2017-06-01 12:17:34 UTC
First of all, I was very happy to at last attend the hangouts meeting, I've
been trying to do so for quite sometime.
I know I confused most of you during the meeting but that's because my
requirements aren't crystal clear at the moment and I'm still learning what
Drill can do. Hopefully I learn enough so I would be confident about the
options I have when I need to make implementation decisions.
Now to the point, and let me restate my case..
We have a proprietary datasource that can perform limits, aggregations,
filters and joins very fast. This datasource can handle SQL queries but not
all possible SQL syntax. I've been successful, so far, to pushdown joins,
filters and limits, but I'm still struggling with aggregates. I've sent an
email about aggregates to Calcite's mailing list.
The amount of data this datasource may be required to process can be
billions of records and 100s of GBs of data. So we are looking forward to
distribute this data among multiple servers to overcome storage limitations
and maximize throughput.
This distribution can be just duplicating the data to maximize throughput,
so each server will have the same set of data, *or* records may be
distributed among different servers, without duplication among these
servers because a single server may not be able to hold all the data. So
some tables may be duplicated and some tables may be distributed among
servers. Let's assume that the distribution details of each table is
available for the plugin.
Now I understand that for Drill to implement a query, it supports a
set of physical
operators <https://drill.apache.org/docs/physical-operators/>. These
operators logic\code is generated at runtime and it's distributed among a
Drill cluster to be compiled and executed.

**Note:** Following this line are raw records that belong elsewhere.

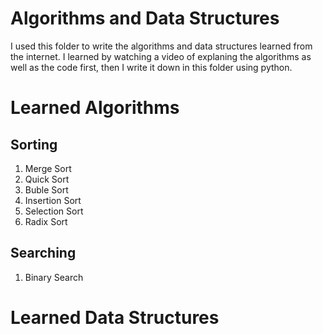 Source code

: # Algorithms and Data Structures
I used this folder to write the algorithms and data structures learned from the internet. I learned by watching a video of explaning the algorithms as well as the code first,
then I write it down in this folder using python.

# Learned Algorithms
## Sorting
1. Merge Sort
2. Quick Sort
3. Buble Sort
4. Insertion Sort
5. Selection Sort
6. Radix Sort
## Searching
1. Binary Search

# Learned Data Structures

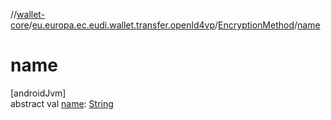 //[wallet-core](../../../index.md)/[eu.europa.ec.eudi.wallet.transfer.openId4vp](../index.md)/[EncryptionMethod](index.md)/[name](name.md)

# name

[androidJvm]\
abstract val [name](name.md): [String](https://kotlinlang.org/api/latest/jvm/stdlib/kotlin-stdlib/kotlin/-string/index.html)
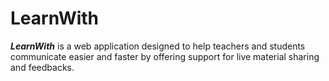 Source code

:# LearnWith

***LearnWith*** is a web application designed to help teachers and students communicate easier and faster by offering support for live material sharing and feedbacks.
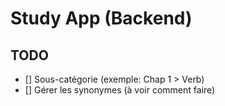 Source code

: # Study App (Backend)

## TODO

- [] Sous-catégorie (exemple: Chap 1 > Verb)
- [] Gérer les synonymes (à voir comment faire)
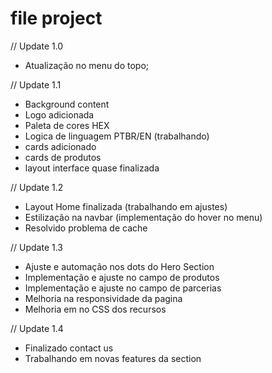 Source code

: # file project

// Update 1.0 

- Atualização no menu do topo;


// Update 1.1

- Background content
- Logo adicionada
- Paleta de cores HEX
- Logica de linguagem PTBR/EN (trabalhando)
- cards adicionado
- cards de produtos
- layout interface quase finalizada


// Update 1.2

- Layout Home finalizada (trabalhando em ajustes)
- Estilização na navbar (implementação do hover no menu)
- Resolvido problema de cache


// Update 1.3  

- Ajuste e automação nos dots do Hero Section
- Implementação e ajuste no campo de produtos
- ⁠Implementação e ajuste no campo de parcerias
- ⁠Melhoria na responsividade da pagina
- Melhoria em no CSS dos recursos


// Update 1.4

- Finalizado contact us
- Trabalhando em novas features da section
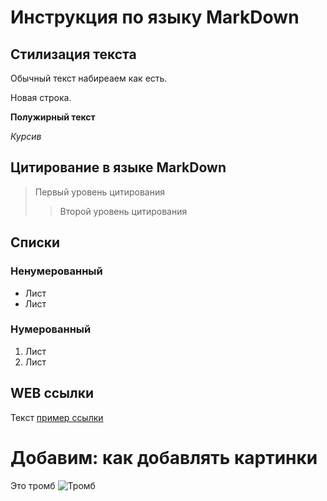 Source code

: # Инструкция по языку MarkDown

## Стилизация текста

Обычный текст набиреаем как есть.

Новая строка.

**Полужирный текст**

*Курсив*

## Цитирование в языке MarkDown

> Первый уровень цитирования
>> Второй уровень цитирования

## Списки
### Ненумерованный
* Лист 
* Лист

### Нумерованный
1. Лист
2. Лист

## WEB ссылки
Текст [пример ссылки](http.example.com "Всплывающая подсказка") 

# Добавим: как добавлять картинки
Это тромб
![Тромб](tromb.jpg)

So to scan a table distributed\duplicated among 3 servers, I may want to
configure Drill to execute *SELECT * FROM TABLE* by running the same query
with an extra filter (to read\scan a specific portion of the table if the
table is duplicated, to maximize throughput) or by running the query
without modifications but having Drill run the query multiple times, once
against each server. I assume this can be done by having the table's
*GroupScan* return 3 different *SubScan*s when the
*GroupScan.getSpecificScan(int)* is called multiple times, with different
parameters of course.
These different parameters can be controlled by the output of
*GroupScan.getMaxParallelizationWidth()*, correct ?
Please correct me if I'm wrong about anything.
Now assuming what I said is correct, I have a couple of questions:
1. If I have multiple *SubScan*s to be executed, will each *SubScan* be
handled by a single *Scan* operator ? So whenever I have *n* *SubScan*s,
I'll have *n* Scan operators distributed among Drill's cluster ?
2. How can I control the amount of any type of physical operators per
Drill cluster or node ? For instance, what if I want to have less
*Filter* operators or more *Scan* operators, how can I do that ?
I'm aware that my distribution goal may not be as simple as I may have made
Pardon me for the huge email and thanks a lot for your time.